◆ **Exercise goal**: Give again, word for word, every line in the entries below from the line with "de criação de" up to and including the line with "Se implementado, as", and no other line.

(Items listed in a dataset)
==========
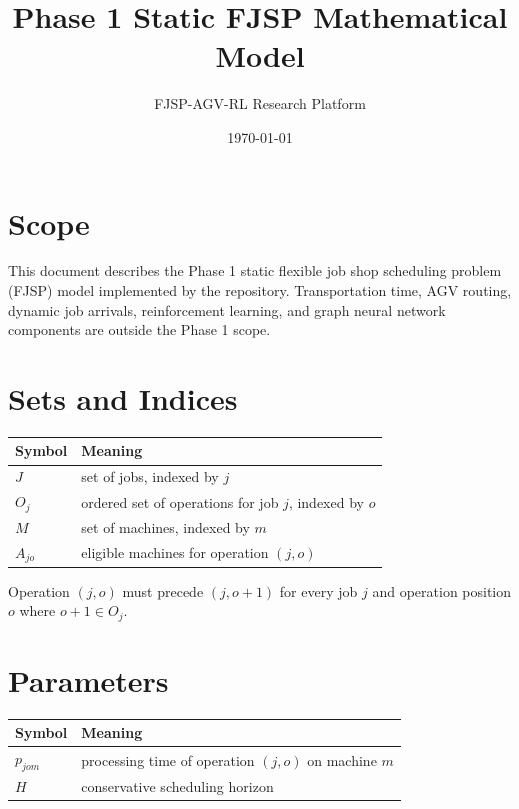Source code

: ﻿\documentclass[11pt]{article}
\title{Phase 1 Static FJSP Mathematical Model}
\author{FJSP-AGV-RL Research Platform}
\date{\today}
\begin{document}
\maketitle

\section{Scope}

This document describes the Phase 1 static flexible job shop scheduling
problem (FJSP) model implemented by the repository. Transportation time,
AGV routing, dynamic job arrivals, reinforcement learning, and graph neural
network components are outside the Phase 1 scope.

\section{Sets and Indices}

\begin{table}[h]
\centering
\begin{tabular}{ll}
\toprule
Symbol & Meaning \\
\midrule
$J$ & set of jobs, indexed by $j$ \\
$O_j$ & ordered set of operations for job $j$, indexed by $o$ \\
$M$ & set of machines, indexed by $m$ \\
$A_{jo}$ & eligible machines for operation $(j,o)$ \\
\bottomrule
\end{tabular}
\end{table}

Operation $(j,o)$ must precede $(j,o+1)$ for every job $j$ and operation
position $o$ where $o+1 \in O_j$.

\section{Parameters}

\begin{table}[h]
\centering
\begin{tabular}{ll}
\toprule
Symbol & Meaning \\
\midrule
$p_{jom}$ & processing time of operation $(j,o)$ on machine $m$ \\
$H$ & conservative scheduling horizon \\
\bottomrule
\end{tabular}
\end{table}
\end{document}
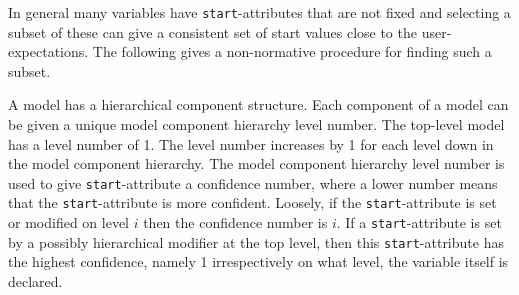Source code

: In general many variables have \lstinline!start!-attributes that are not fixed and selecting a subset of these can give a consistent set of start values close to the user-expectations.
The following gives a non-normative procedure for finding such a subset.

\begin{nonnormative}
A model has a hierarchical component structure.
Each component of a model can be given a unique model component hierarchy level number.
The top-level model has a level number of 1.
The level number increases by 1 for each level down in the model component hierarchy.
The model component hierarchy level number is used to give \lstinline!start!-attribute a confidence number, where a lower number means that the \lstinline!start!-attribute is more confident.
Loosely, if the \lstinline!start!-attribute is set or modified on level $i$ then the confidence number is $i$.
If a \lstinline!start!-attribute is set by a possibly hierarchical modifier at the top level, then this \lstinline!start!-attribute has the highest confidence, namely 1 irrespectively on what level, the variable itself is declared.
\end{nonnormative}
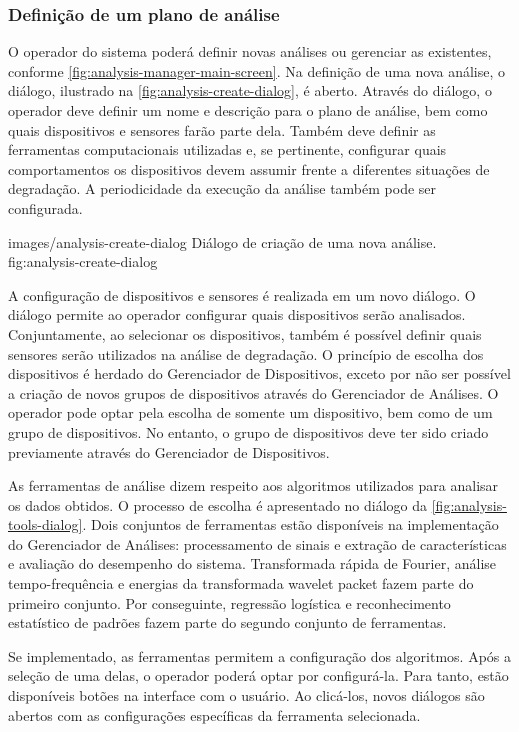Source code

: \subsubsection{Definição de um plano de análise}

O operador do sistema poderá definir novas análises ou gerenciar as existentes, conforme
\cref{fig:analysis-manager-main-screen}. Na definição de uma nova análise, o diálogo, ilustrado na
\cref{fig:analysis-create-dialog}, é aberto. Através do diálogo, o operador deve definir um nome e
descrição para o plano de análise, bem como quais dispositivos e sensores farão parte dela. Também
deve definir as ferramentas computacionais utilizadas e, se pertinente, configurar quais
comportamentos os dispositivos devem assumir frente a diferentes situações de degradação. A
periodicidade da execução da análise também pode ser configurada.

  {images/analysis-create-dialog}
  {Diálogo de criação de uma nova análise.}
  {fig:analysis-create-dialog}

A configuração de dispositivos e sensores é realizada em um novo diálogo. O diálogo permite ao
operador configurar quais dispositivos serão analisados. Conjuntamente, ao selecionar os
dispositivos, também é possível definir quais sensores serão utilizados na análise de degradação. O
princípio de escolha dos dispositivos é herdado do Gerenciador de Dispositivos, exceto por não ser
possível a criação de novos grupos de dispositivos através do Gerenciador de Análises. O operador
pode optar pela escolha de somente um dispositivo, bem como de um grupo de dispositivos. No entanto,
o grupo de dispositivos deve ter sido criado previamente através do Gerenciador de Dispositivos.

As ferramentas de análise dizem respeito aos algoritmos utilizados para analisar os dados obtidos. O
processo de escolha é apresentado no diálogo da \cref{fig:analysis-tools-dialog}. Dois conjuntos de
ferramentas estão disponíveis na implementação do Gerenciador de Análises: processamento de sinais e
extração de características e avaliação do desempenho do sistema. Transformada rápida de Fourier,
análise tempo-frequência e energias da transformada wavelet packet fazem parte do primeiro conjunto.
Por conseguinte, regressão logística e reconhecimento estatístico de padrões fazem parte do segundo
conjunto de ferramentas.

Se implementado, as ferramentas permitem a configuração dos algoritmos. Após a seleção de uma delas,
o operador poderá optar por configurá-la. Para tanto, estão disponíveis botões na interface com o
usuário. Ao clicá-los, novos diálogos são abertos com as configurações específicas da ferramenta
selecionada.

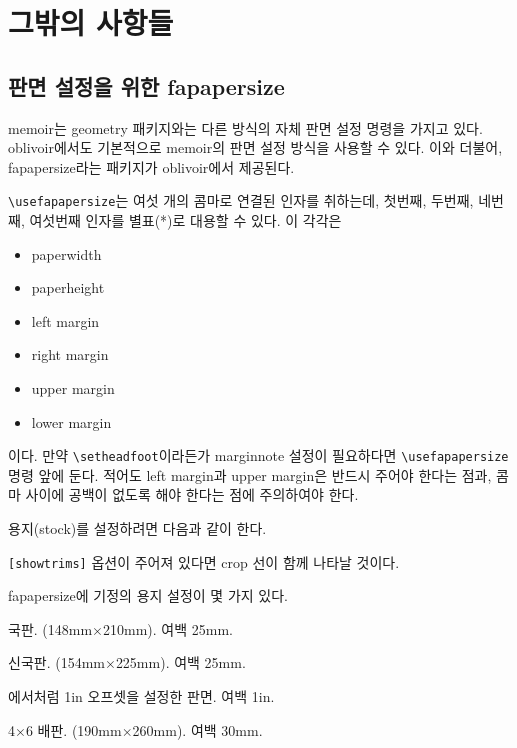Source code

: \documentclass[
	12pt,
	a4paper,
	kosection,
	footnote,
	nobookmarks,
	microtype,
]{oblivoir}
\def\cs#1{\texttt{\textbackslash #1}}
\begin{document}
\section{그밖의 사항들}

\subsection{판면 설정을 위한 fapapersize}

memoir는 geometry 패키지와는 다른 방식의 자체 판면 설정 명령을 가지고 있다.
oblivoir에서도 기본적으로 memoir의 판면 설정 방식을 사용할 수 있다.
이와 더불어, \textsf{fapapersize}라는 패키지가
oblivoir에서 제공된다.

\begin{boxedverbatim}
\usepackage{fapapersize}
\usefapapersize{*,*,1in,*,1in,*}
\end{boxedverbatim}

\cs{usefapapersize}는 여섯 개의 콤마로 연결된 인자를 취하는데, 첫번째, 두번째, 네번째, 여섯번째 인자를 별표(*)로 대용할 수 있다. 이 각각은 
\begin{itemize}\tightlist
\item paperwidth
\item paperheight
\item left margin
\item right margin
\item upper margin
\item lower margin
\end{itemize}
이다. 만약 \cs{setheadfoot}이라든가 marginnote 설정이 필요하다면 \cs{usefapapersize} 명령 앞에 둔다.
적어도 left margin과 upper margin은 반드시 주어야 한다는 점과, 콤마 사이에 공백이 없도록 해야 한다는 점에 주의하여야 한다.

용지(stock)를 설정하려면 다음과 같이 한다.
\begin{boxedverbatim}
\usepackage[stock]{fapapersize}
\usefastocksize{210mm,297mm}
\usefapapersize{190mm,260mm,1in,*,1in,*}
\end{boxedverbatim}
\texttt{[showtrims]} 옵션이 주어져 있다면 crop 선이 함께 나타날 것이다.

\textsf{fapapersize}에 기정의 용지 설정이 몇 가지 있다.
\begin{description} \tightlist
\item [mum] 국판. (148mm$\times$210mm). 여백 25mm.
\item [newmum] 신국판. (154mm$\times$225mm). 여백 25mm.
\item [1in] 에서처럼 1in 오프셋을 설정한 판면. 여백 1in.
\item [dbl4x6] 4$\times$6 배판. (190mm$\times$260mm). 여백 30mm.
\end{description}
\end{document}
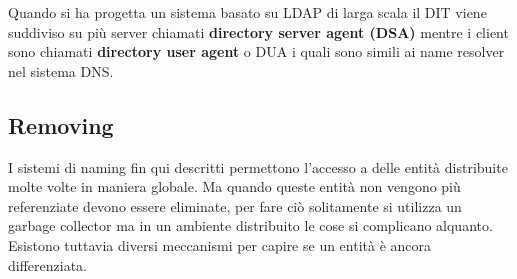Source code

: Quando si ha progetta un sistema basato su LDAP di larga scala il DIT viene suddiviso su più server chiamati \textbf{directory server agent (DSA)} mentre i client sono chiamati \textbf{directory user agent} o DUA i quali sono simili ai name resolver nel sistema DNS.
\subsection{Removing}
I sistemi di naming fin qui descritti permettono l'accesso a delle entità distribuite molte volte in maniera globale. Ma quando queste entità non vengono più referenziate devono essere eliminate, per fare ciò solitamente si utilizza un garbage collector ma in un ambiente distribuito le cose si complicano alquanto.\\
Esistono tuttavia diversi meccanismi per capire se un entità è ancora differenziata.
==========
◆ **Solution to the exercise**:
  {Diálogo de criação de uma nova análise.}
  {fig:analysis-create-dialog}

A configuração de dispositivos e sensores é realizada em um novo diálogo. O diálogo permite ao
operador configurar quais dispositivos serão analisados. Conjuntamente, ao selecionar os
dispositivos, também é possível definir quais sensores serão utilizados na análise de degradação. O
princípio de escolha dos dispositivos é herdado do Gerenciador de Dispositivos, exceto por não ser
possível a criação de novos grupos de dispositivos através do Gerenciador de Análises. O operador
pode optar pela escolha de somente um dispositivo, bem como de um grupo de dispositivos. No entanto,
o grupo de dispositivos deve ter sido criado previamente através do Gerenciador de Dispositivos.

As ferramentas de análise dizem respeito aos algoritmos utilizados para analisar os dados obtidos. O
processo de escolha é apresentado no diálogo da \cref{fig:analysis-tools-dialog}. Dois conjuntos de
ferramentas estão disponíveis na implementação do Gerenciador de Análises: processamento de sinais e
extração de características e avaliação do desempenho do sistema. Transformada rápida de Fourier,
análise tempo-frequência e energias da transformada wavelet packet fazem parte do primeiro conjunto.
Por conseguinte, regressão logística e reconhecimento estatístico de padrões fazem parte do segundo
conjunto de ferramentas.

Se implementado, as ferramentas permitem a configuração dos algoritmos. Após a seleção de uma delas,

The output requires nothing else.